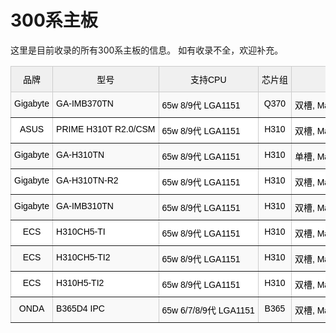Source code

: # 300系主板

这里是目前收录的所有300系主板的信息。
如有收录不全，欢迎补充。

<style type="text/css">
.tg  {border-collapse:collapse;border-color:#ccc;border-spacing:0;}
.tg td{background-color:#fff;border-color:#ccc;border-style:solid;border-width:1px;color:#333;
  font-family:Arial, sans-serif;font-size:14px;overflow:hidden;padding:10px 5px;word-break:keep-all;white-space:nowrap;}
.tg th{background-color:#f0f0f0;border-color:#ccc;border-style:solid;border-width:1px;color:#333;
  font-family:Arial, sans-serif;font-size:14px;font-weight:normal;overflow:hidden;padding:10px 5px;word-break:keep-all;white-space:nowrap;}
.tg .tg-zkss{background-color:#FFF;border-color:inherit;color:#333;text-align:center;vertical-align:top}
.tg .tg-r6to{background-color:#F0F0F0;border-color:inherit;color:#333;text-align:center;vertical-align:top}
.tg .tg-acii{background-color:#FFF;border-color:inherit;color:#333;text-align:left;vertical-align:top}
.tg .tg-msdo{background-color:#F9F9F9;border-color:inherit;color:#333;text-align:left;vertical-align:top}
.tg .tg-axia{background-color:#F9F9F9;border-color:inherit;color:#333;text-align:center;vertical-align:top}
.tg .tg-btxf{background-color:#f9f9f9;border-color:inherit;text-align:left;vertical-align:top}
</style>
<table class="tg">
<thead>
  <tr>
    <th class="tg-r6to"><span style="font-weight:400;font-style:normal;text-decoration:none;color:black">品牌</span></th>
    <th class="tg-r6to"><span style="font-weight:400;font-style:normal;text-decoration:none;color:black">型号</span></th>
    <th class="tg-r6to"><span style="font-weight:400;font-style:normal;text-decoration:none;color:black">支持CPU</span></th>
    <th class="tg-r6to"><span style="font-weight:400;font-style:normal;text-decoration:none;color:black">芯片组</span></th>
    <th class="tg-r6to"><span style="font-weight:400;font-style:normal;text-decoration:none;color:black">内存</span></th>
    <th class="tg-r6to"><span style="font-weight:400;font-style:normal;text-decoration:none;color:black">通道</span></th>
    <th class="tg-r6to"><span style="font-weight:400;font-style:normal;text-decoration:none;color:black">HDMI接口</span></th>
    <th class="tg-r6to"><span style="font-weight:400;font-style:normal;text-decoration:none;color:black">DP接口</span></th>
    <th class="tg-r6to"><span style="font-weight:400;font-style:normal;text-decoration:none;color:black">其他显示接口</span></th>
    <th class="tg-r6to"><span style="font-weight:400;font-style:normal;text-decoration:none;color:black">LAN</span></th>
    <th class="tg-r6to"><span style="font-weight:400;font-style:normal;text-decoration:none;color:black">PCI Express</span></th>
    <th class="tg-r6to"><span style="font-weight:400;font-style:normal;text-decoration:none;color:black">WIFI/BT</span></th>
    <th class="tg-r6to"><span style="font-weight:400;font-style:normal;text-decoration:none;color:black">M.2 规格</span></th>
    <th class="tg-r6to"><span style="font-weight:400;font-style:normal;text-decoration:none;color:black">速度</span></th>
    <th class="tg-r6to"><span style="font-weight:400;font-style:normal;text-decoration:none;color:black">mini PCIe/mSATA</span></th>
    <th class="tg-r6to"><span style="font-weight:400;font-style:normal;text-decoration:none;color:black">SATA</span></th>
    <th class="tg-r6to"><span style="font-weight:400;font-style:normal;text-decoration:none;color:black">USB 3</span></th>
    <th class="tg-r6to"><span style="font-weight:400;font-style:normal;text-decoration:none;color:black">USB 2</span></th>
    <th class="tg-r6to"><span style="font-weight:400;font-style:normal;text-decoration:none;color:black">其他</span></th>
    <th class="tg-r6to"><span style="font-weight:400;font-style:normal;text-decoration:none;color:black">备注</span></th>
  </tr>
</thead>
<tbody>
  <tr>
    <td class="tg-axia"><span style="font-weight:400;font-style:normal;text-decoration:none;color:black">Gigabyte</span></td>
    <td class="tg-msdo"><span style="font-weight:400;font-style:normal;text-decoration:none;color:black">GA-IMB370TN</span></td>
    <td class="tg-msdo"><span style="font-weight:400;font-style:normal;text-decoration:none;color:black">65w 8/9代 LGA1151</span></td>
    <td class="tg-axia"><span style="font-weight:400;font-style:normal;text-decoration:none;color:black">Q370</span></td>
    <td class="tg-axia"><span style="font-weight:400;font-style:normal;text-decoration:none;color:black">双槽, Max. 32GB, DDR4 2133</span></td>
    <td class="tg-axia"><span style="font-weight:400;font-style:normal;text-decoration:none;color:black">双</span></td>
    <td class="tg-axia"><span style="font-weight:400;font-style:normal;text-decoration:none;color:black">1 x HDMI2.0</span></td>
    <td class="tg-axia"><span style="font-weight:400;font-style:normal;text-decoration:none;color:black">1 x DP 1.2</span></td>
    <td class="tg-axia"><span style="font-weight:400;font-style:normal;text-decoration:none;color:black">无</span></td>
    <td class="tg-axia"><span style="font-weight:400;font-style:normal;text-decoration:none;color:black">2 x Intel 千兆</span></td>
    <td class="tg-axia"><span style="font-weight:400;font-style:normal;text-decoration:none;color:black">1 x PCIE 3.0 x4</span></td>
    <td class="tg-axia"><span style="font-weight:400;font-style:normal;text-decoration:none;color:black">1 x M.2 2230</span> <span style="font-weight:400;font-style:normal;text-decoration:none;color:black">支持CNVi</span></td>
    <td class="tg-axia"><span style="font-weight:400;font-style:normal;text-decoration:none;color:black">1 x 2260/2280</span></td>
    <td class="tg-axia"><span style="font-weight:400;font-style:normal;text-decoration:none;color:black">x4</span></td>
    <td class="tg-axia"><span style="font-weight:400;font-style:normal;text-decoration:none;color:black">1 x mini PCIe (全高)</span></td>
    <td class="tg-axia"><span style="font-weight:400;font-style:normal;text-decoration:none;color:black">2 x SATA 6Gb/s</span></td>
    <td class="tg-axia"><span style="font-weight:400;font-style:normal;text-decoration:none;color:black">3.0 x2</span></td>
    <td class="tg-axia"><span style="font-weight:400;font-style:normal;text-decoration:none;color:black">2.0 x2</span></td>
    <td class="tg-axia"><span style="font-weight:400;font-style:normal;text-decoration:none;color:black">sim卡槽</span></td>
    <td class="tg-axia"><span style="font-weight:400;font-style:normal;text-decoration:none;color:black">宽幅电压支持 12V/19～24V</span></td>
  </tr>
  <tr>
    <td class="tg-zkss"><span style="font-weight:400;font-style:normal;text-decoration:none;color:black">ASUS</span></td>
    <td class="tg-acii"><span style="font-weight:400;font-style:normal;text-decoration:none;color:black">PRIME H310T R2.0/CSM</span></td>
    <td class="tg-acii"><span style="font-weight:400;font-style:normal;text-decoration:none;color:black">65w 8/9代 LGA1151</span></td>
    <td class="tg-zkss"><span style="font-weight:400;font-style:normal;text-decoration:none;color:black">H310</span></td>
    <td class="tg-zkss"><span style="font-weight:400;font-style:normal;text-decoration:none;color:black">双槽, Max. 32GB, DDR4 2666</span></td>
    <td class="tg-zkss"><span style="font-weight:400;font-style:normal;text-decoration:none;color:black">双</span></td>
    <td class="tg-zkss"><span style="font-weight:400;font-style:normal;text-decoration:none;color:black">1 x HDMI 1.4b</span> </td>
    <td class="tg-zkss"><span style="font-weight:400;font-style:normal;text-decoration:none;color:black">1 x DP 1.2</span></td>
    <td class="tg-zkss"><span style="font-weight:400;font-style:normal;text-decoration:none;color:black">1 x LVDS</span> </td>
    <td class="tg-zkss"><span style="font-weight:400;font-style:normal;text-decoration:none;color:black">1 x RTL8111H</span></td>
    <td class="tg-zkss"><span style="font-weight:400;font-style:normal;text-decoration:none;color:black">无</span></td>
    <td class="tg-zkss"><span style="font-weight:400;font-style:normal;text-decoration:none;color:black">1 x M.2 2230</span></td>
    <td class="tg-zkss"><span style="font-weight:400;font-style:normal;text-decoration:none;color:black">1 x 2260/2280</span></td>
    <td class="tg-zkss"><span style="font-weight:400;font-style:normal;text-decoration:none;color:black">x2</span></td>
    <td class="tg-zkss"><span style="font-weight:400;font-style:normal;text-decoration:none;color:#333">无</span></td>
    <td class="tg-zkss"><span style="font-weight:400;font-style:normal;text-decoration:none;color:black">2 x SATA 6Gb/s</span></td>
    <td class="tg-zkss"><span style="font-weight:400;font-style:normal;text-decoration:none;color:black">3.1 x2</span></td>
    <td class="tg-zkss"><span style="font-weight:400;font-style:normal;text-decoration:none;color:black">2.0 x2</span></td>
    <td class="tg-zkss"></td>
    <td class="tg-zkss"><span style="font-weight:400;font-style:normal;text-decoration:none;color:black">DP 1.4 (Max.4096 x 2304 @60Hz)</span></td>
  </tr>
  <tr>
    <td class="tg-axia"><span style="font-weight:400;font-style:normal;text-decoration:none;color:black">Gigabyte</span></td>
    <td class="tg-msdo"><span style="font-weight:400;font-style:normal;text-decoration:none;color:black">GA-H310TN</span></td>
    <td class="tg-msdo"><span style="font-weight:400;font-style:normal;text-decoration:none;color:black">65w 8/9代 LGA1151</span></td>
    <td class="tg-axia"><span style="font-weight:400;font-style:normal;text-decoration:none;color:black">H310</span></td>
    <td class="tg-axia"><span style="font-weight:400;font-style:normal;text-decoration:none;color:black">单槽, Max. 16GB, DDR4 2400</span></td>
    <td class="tg-axia"><span style="font-weight:400;font-style:normal;text-decoration:none;color:black">单</span></td>
    <td class="tg-axia"><span style="font-weight:400;font-style:normal;text-decoration:none;color:black">1 x HDMI 1.4b</span> </td>
    <td class="tg-axia"><span style="font-weight:400;font-style:normal;text-decoration:none;color:black">无</span></td>
    <td class="tg-axia"><span style="font-weight:400;font-style:normal;text-decoration:none;color:black">1 x D-Sub</span></td>
    <td class="tg-axia"><span style="font-weight:400;font-style:normal;text-decoration:none;color:black">1 x Realtek 千兆</span></td>
    <td class="tg-axia"><span style="font-weight:400;font-style:normal;text-decoration:none;color:black">1 x PCIE 3.0 x4</span></td>
    <td class="tg-axia"><span style="font-weight:400;font-style:normal;text-decoration:none;color:black">1 x M.2 2230</span> <span style="font-weight:400;font-style:normal;text-decoration:none;color:black">仅CNVi</span></td>
    <td class="tg-axia"><span style="font-weight:400;font-style:normal;text-decoration:none;color:black">1 x 2260/2280</span></td>
    <td class="tg-axia"><span style="font-weight:400;font-style:normal;text-decoration:none;color:black">x4</span></td>
    <td class="tg-axia"><span style="font-weight:400;font-style:normal;text-decoration:none;color:black">无</span></td>
    <td class="tg-axia"><span style="font-weight:400;font-style:normal;text-decoration:none;color:black">2 x SATA 6Gb/s</span></td>
    <td class="tg-axia"><span style="font-weight:400;font-style:normal;text-decoration:none;color:black">3.0 x2</span></td>
    <td class="tg-axia"><span style="font-weight:400;font-style:normal;text-decoration:none;color:black">2.0 x2</span></td>
    <td class="tg-axia"></td>
    <td class="tg-axia"></td>
  </tr>
  <tr>
    <td class="tg-zkss"><span style="font-weight:400;font-style:normal;text-decoration:none;color:black">Gigabyte</span></td>
    <td class="tg-acii"><span style="font-weight:400;font-style:normal;text-decoration:none;color:black">GA-H310TN-R2</span></td>
    <td class="tg-acii"><span style="font-weight:400;font-style:normal;text-decoration:none;color:black">65w 8/9代 LGA1151</span></td>
    <td class="tg-zkss"><span style="font-weight:400;font-style:normal;text-decoration:none;color:black">H310</span></td>
    <td class="tg-zkss"><span style="font-weight:400;font-style:normal;text-decoration:none;color:black">双槽, Max. 32GB, DDR4 2666</span></td>
    <td class="tg-zkss"><span style="font-weight:400;font-style:normal;text-decoration:none;color:black">双</span></td>
    <td class="tg-zkss"><span style="font-weight:400;font-style:normal;text-decoration:none;color:black">1 x HDMI 1.4b</span> </td>
    <td class="tg-zkss"><span style="font-weight:400;font-style:normal;text-decoration:none;color:black">1 x DP 1.2</span></td>
    <td class="tg-zkss"><span style="font-weight:400;font-style:normal;text-decoration:none;color:black">无</span></td>
    <td class="tg-zkss"><span style="font-weight:400;font-style:normal;text-decoration:none;color:black">1 x Realtek 千兆</span></td>
    <td class="tg-zkss"><span style="font-weight:400;font-style:normal;text-decoration:none;color:black">1 x PCIE 3.0 x4</span></td>
    <td class="tg-zkss"><span style="font-weight:400;font-style:normal;text-decoration:none;color:black">1 x M.2 2230</span> <span style="font-weight:400;font-style:normal;text-decoration:none;color:black">仅CNVi</span></td>
    <td class="tg-zkss"><span style="font-weight:400;font-style:normal;text-decoration:none;color:black">1 x 2260/2280</span></td>
    <td class="tg-zkss"><span style="font-weight:400;font-style:normal;text-decoration:none;color:black">x4</span></td>
    <td class="tg-zkss"><span style="font-weight:400;font-style:normal;text-decoration:none;color:black">无</span></td>
    <td class="tg-zkss"><span style="font-weight:400;font-style:normal;text-decoration:none;color:black">2 x SATA 6Gb/s</span></td>
    <td class="tg-zkss"><span style="font-weight:400;font-style:normal;text-decoration:none;color:black">3.0 x2</span></td>
    <td class="tg-zkss"><span style="font-weight:400;font-style:normal;text-decoration:none;color:black">2.0 x2</span></td>
    <td class="tg-zkss"></td>
    <td class="tg-zkss"></td>
  </tr>
  <tr>
    <td class="tg-axia"><span style="font-weight:400;font-style:normal;text-decoration:none;color:black">Gigabyte</span></td>
    <td class="tg-msdo"><span style="font-weight:400;font-style:normal;text-decoration:none;color:black">GA-IMB310TN</span></td>
    <td class="tg-msdo"><span style="font-weight:400;font-style:normal;text-decoration:none;color:black">65w 8/9代 LGA1151</span></td>
    <td class="tg-axia"><span style="font-weight:400;font-style:normal;text-decoration:none;color:black">H310</span></td>
    <td class="tg-axia"><span style="font-weight:400;font-style:normal;text-decoration:none;color:black">双槽, Max. 32GB, DDR4 2133</span></td>
    <td class="tg-axia"><span style="font-weight:400;font-style:normal;text-decoration:none;color:black">双</span></td>
    <td class="tg-axia"><span style="font-weight:400;font-style:normal;text-decoration:none;color:black">1 x HDMI2.0</span></td>
    <td class="tg-axia"><span style="font-weight:400;font-style:normal;text-decoration:none;color:black">1 x DP 1.2</span></td>
    <td class="tg-axia"><span style="font-weight:400;font-style:normal;text-decoration:none;color:black">无</span></td>
    <td class="tg-axia"><span style="font-weight:400;font-style:normal;text-decoration:none;color:black">2 x Intel 千兆</span></td>
    <td class="tg-axia"><span style="font-weight:400;font-style:normal;text-decoration:none;color:black">1 x PCIE 3.0 x4</span></td>
    <td class="tg-axia"><span style="font-weight:400;font-style:normal;text-decoration:none;color:black">1 x M.2 2230</span> <span style="font-weight:400;font-style:normal;text-decoration:none;color:black">支持CNVi</span></td>
    <td class="tg-axia"><span style="font-weight:400;font-style:normal;text-decoration:none;color:black">1 x 2260/2280</span></td>
    <td class="tg-axia"><span style="font-weight:400;font-style:normal;text-decoration:none;color:black">x2</span></td>
    <td class="tg-axia"><span style="font-weight:400;font-style:normal;text-decoration:none;color:black">1 x mini PCIe (全高)</span></td>
    <td class="tg-axia"><span style="font-weight:400;font-style:normal;text-decoration:none;color:black">2 x SATA 6Gb/s</span></td>
    <td class="tg-axia"><span style="font-weight:400;font-style:normal;text-decoration:none;color:black">3.0 x2</span></td>
    <td class="tg-axia"><span style="font-weight:400;font-style:normal;text-decoration:none;color:black">2.0 x2</span></td>
    <td class="tg-axia"><span style="font-weight:400;font-style:normal;text-decoration:none;color:black">sim卡槽</span></td>
    <td class="tg-axia"><span style="font-weight:400;font-style:normal;text-decoration:none;color:black">宽幅电压支持 12V/19～24V</span></td>
  </tr>
  <tr>
    <td class="tg-zkss"><span style="font-weight:400;font-style:normal;text-decoration:none;color:black">ECS</span></td>
    <td class="tg-acii"><span style="font-weight:400;font-style:normal;text-decoration:none;color:black">H310CH5-TI</span></td>
    <td class="tg-acii"><span style="font-weight:400;font-style:normal;text-decoration:none;color:black">65w 8/9代 LGA1151</span></td>
    <td class="tg-zkss"><span style="font-weight:400;font-style:normal;text-decoration:none;color:black">H310</span></td>
    <td class="tg-zkss"><span style="font-weight:400;font-style:normal;text-decoration:none;color:black">双槽, Max. 32GB, DDR4 2666</span></td>
    <td class="tg-zkss"><span style="font-weight:400;font-style:normal;text-decoration:none;color:black">双</span></td>
    <td class="tg-zkss"><span style="font-weight:400;font-style:normal;text-decoration:none;color:black">1 x HDMI 1.4b</span> </td>
    <td class="tg-zkss"><span style="font-weight:400;font-style:normal;text-decoration:none;color:black">无</span></td>
    <td class="tg-zkss"><span style="font-weight:400;font-style:normal;text-decoration:none;color:black">1 x LVDS</span></td>
    <td class="tg-zkss"><span style="font-weight:400;font-style:normal;text-decoration:none;color:black">1 x RTL8111H</span></td>
    <td class="tg-zkss"><span style="font-weight:400;font-style:normal;text-decoration:none;color:black">无</span></td>
    <td class="tg-zkss"><span style="font-weight:400;font-style:normal;text-decoration:none;color:black">1 x M.2 2230</span></td>
    <td class="tg-zkss"><span style="font-weight:400;font-style:normal;text-decoration:none;color:black">1 x 2260/2280</span></td>
    <td class="tg-zkss"><span style="font-weight:400;font-style:normal;text-decoration:none;color:black">未知</span></td>
    <td class="tg-zkss"><span style="font-weight:400;font-style:normal;text-decoration:none;color:black">无</span></td>
    <td class="tg-zkss"><span style="font-weight:400;font-style:normal;text-decoration:none;color:black">2 x SATA 6Gb/s</span></td>
    <td class="tg-zkss"><span style="font-weight:400;font-style:normal;text-decoration:none;color:black">3.2 x2</span></td>
    <td class="tg-zkss"><span style="font-weight:400;font-style:normal;text-decoration:none;color:black">2.0 x2</span></td>
    <td class="tg-zkss"></td>
    <td class="tg-zkss"></td>
  </tr>
  <tr>
    <td class="tg-axia"><span style="font-weight:400;font-style:normal;text-decoration:none;color:black">ECS</span></td>
    <td class="tg-msdo"><span style="font-weight:400;font-style:normal;text-decoration:none;color:black">H310CH5-TI2</span></td>
    <td class="tg-msdo"><span style="font-weight:400;font-style:normal;text-decoration:none;color:black">65w 8/9代 LGA1151</span></td>
    <td class="tg-axia"><span style="font-weight:400;font-style:normal;text-decoration:none;color:black">H310</span></td>
    <td class="tg-axia"><span style="font-weight:400;font-style:normal;text-decoration:none;color:black">双槽, Max. 32GB, DDR4 2666</span></td>
    <td class="tg-axia"><span style="font-weight:400;font-style:normal;text-decoration:none;color:black">双</span></td>
    <td class="tg-axia"><span style="font-weight:400;font-style:normal;text-decoration:none;color:black">1 x HDMI 1.4b</span> </td>
    <td class="tg-axia"><span style="font-weight:400;font-style:normal;text-decoration:none;color:black">无</span></td>
    <td class="tg-axia"><span style="font-weight:400;font-style:normal;text-decoration:none;color:black">1 x LVDS 1 x D-Sub</span></td>
    <td class="tg-axia"><span style="font-weight:400;font-style:normal;text-decoration:none;color:black">1 x RTL8111H</span></td>
    <td class="tg-axia"><span style="font-weight:400;font-style:normal;text-decoration:none;color:black">无</span></td>
    <td class="tg-axia"><span style="font-weight:400;font-style:normal;text-decoration:none;color:black">1 x M.2 2230</span></td>
    <td class="tg-axia"><span style="font-weight:400;font-style:normal;text-decoration:none;color:black">1 x 2260/2280</span></td>
    <td class="tg-axia"><span style="font-weight:400;font-style:normal;text-decoration:none;color:black">x2</span></td>
    <td class="tg-axia"><span style="font-weight:400;font-style:normal;text-decoration:none;color:black">无</span></td>
    <td class="tg-axia"><span style="font-weight:400;font-style:normal;text-decoration:none;color:black">2 x SATA 6Gb/s</span></td>
    <td class="tg-axia"><span style="font-weight:400;font-style:normal;text-decoration:none;color:black">3.2 x2</span></td>
    <td class="tg-axia"><span style="font-weight:400;font-style:normal;text-decoration:none;color:black">2.0 x2</span></td>
    <td class="tg-axia"></td>
    <td class="tg-axia"></td>
  </tr>
  <tr>
    <td class="tg-zkss"><span style="font-weight:400;font-style:normal;text-decoration:none;color:black">ECS</span></td>
    <td class="tg-acii"><span style="font-weight:400;font-style:normal;text-decoration:none;color:black">H310H5-TI2</span></td>
    <td class="tg-acii"><span style="font-weight:400;font-style:normal;text-decoration:none;color:black">65w 8/9代 LGA1151</span></td>
    <td class="tg-zkss"><span style="font-weight:400;font-style:normal;text-decoration:none;color:black">H310</span></td>
    <td class="tg-zkss"><span style="font-weight:400;font-style:normal;text-decoration:none;color:black">双槽, Max. 32GB, DDR4 2666</span></td>
    <td class="tg-zkss"><span style="font-weight:400;font-style:normal;text-decoration:none;color:black">双</span></td>
    <td class="tg-zkss"><span style="font-weight:400;font-style:normal;text-decoration:none;color:black">1 x HDMI 1.4b</span> </td>
    <td class="tg-zkss"><span style="font-weight:400;font-style:normal;text-decoration:none;color:black">无</span></td>
    <td class="tg-zkss"><span style="font-weight:400;font-style:normal;text-decoration:none;color:black">1 x LVDS 1 x D-Sub</span></td>
    <td class="tg-zkss"><span style="font-weight:400;font-style:normal;text-decoration:none;color:black">1 x RTL8111H</span></td>
    <td class="tg-zkss"><span style="font-weight:400;font-style:normal;text-decoration:none;color:black">无</span></td>
    <td class="tg-zkss"><span style="font-weight:400;font-style:normal;text-decoration:none;color:black">1 x M.2 2230</span> <span style="font-weight:400;font-style:normal;text-decoration:none;color:black">支持CNVi</span></td>
    <td class="tg-zkss"><span style="font-weight:400;font-style:normal;text-decoration:none;color:black">1 x 2260/2280</span></td>
    <td class="tg-zkss"><span style="font-weight:400;font-style:normal;text-decoration:none;color:black">x2</span></td>
    <td class="tg-zkss"><span style="font-weight:400;font-style:normal;text-decoration:none;color:black">无</span></td>
    <td class="tg-zkss"><span style="font-weight:400;font-style:normal;text-decoration:none;color:black">2 x SATA 6Gb/s</span></td>
    <td class="tg-zkss"><span style="font-weight:400;font-style:normal;text-decoration:none;color:black">3.2 x2</span></td>
    <td class="tg-zkss"><span style="font-weight:400;font-style:normal;text-decoration:none;color:black">2.0 x2</span></td>
    <td class="tg-zkss"></td>
    <td class="tg-zkss"></td>
  </tr>
  <tr>
    <td class="tg-axia"><span style="font-weight:400;font-style:normal;text-decoration:none;color:black">ONDA</span></td>
    <td class="tg-msdo"><span style="font-weight:400;font-style:normal;text-decoration:none;color:black">B365D4 IPC</span></td>
    <td class="tg-msdo"><span style="font-weight:400;font-style:normal;text-decoration:none;color:black">65w 6/7/8/9代 LGA1151</span></td>
    <td class="tg-axia"><span style="font-weight:400;font-style:normal;text-decoration:none;color:black">B365</span></td>
    <td class="tg-axia"><span style="font-weight:400;font-style:normal;text-decoration:none;color:black">双槽, Max. 32GB, DDR4 2666</span></td>
    <td class="tg-axia"><span style="font-weight:400;font-style:normal;text-decoration:none;color:black">双</span></td>
    <td class="tg-axia"><span style="font-weight:400;font-style:normal;text-decoration:none;color:black">1 x HDMI</span></td>
    <td class="tg-axia"><span style="font-weight:400;font-style:normal;text-decoration:none;color:black">无</span></td>
    <td class="tg-axia"><span style="font-weight:400;font-style:normal;text-decoration:none;color:black">1 x D-Sub</span></td>
    <td class="tg-axia"><span style="font-weight:400;font-style:normal;text-decoration:none;color:black">1 x 千兆</span></td>
    <td class="tg-axia"><span style="font-weight:400;font-style:normal;text-decoration:none;color:black">无</span></td>
    <td class="tg-axia"><span style="font-weight:400;font-style:normal;text-decoration:none;color:black">1 x M.2 2230</span></td>
    <td class="tg-axia"><span style="font-weight:400;font-style:normal;text-decoration:none;color:black">1 x 2242/2260/2280</span></td>
    <td class="tg-axia"><span style="font-weight:400;font-style:normal;text-decoration:none;color:black">x4</span></td>
    <td class="tg-axia"><span style="font-weight:400;font-style:normal;text-decoration:none;color:black">无</span></td>
    <td class="tg-axia"><span style="font-weight:400;font-style:normal;text-decoration:none;color:black">2 x SATA 6Gb/s</span></td>
    <td class="tg-axia"><span style="font-weight:400;font-style:normal;text-decoration:none;color:black">3.0 x4</span></td>
    <td class="tg-axia"><span style="font-weight:400;font-style:normal;text-decoration:none;color:black">无</span></td>
    <td class="tg-axia"></td>
    <td class="tg-btxf"></td>
  </tr>
</tbody>
</table>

**PROBLEM REQUIREMENTS:** If a line of the data holds the string "word", list it.

**TASK ANSWER:**
  font-family:Arial, sans-serif;font-size:14px;overflow:hidden;padding:10px 5px;word-break:keep-all;white-space:nowrap;}
  font-family:Arial, sans-serif;font-size:14px;font-weight:normal;overflow:hidden;padding:10px 5px;word-break:keep-all;white-space:nowrap;}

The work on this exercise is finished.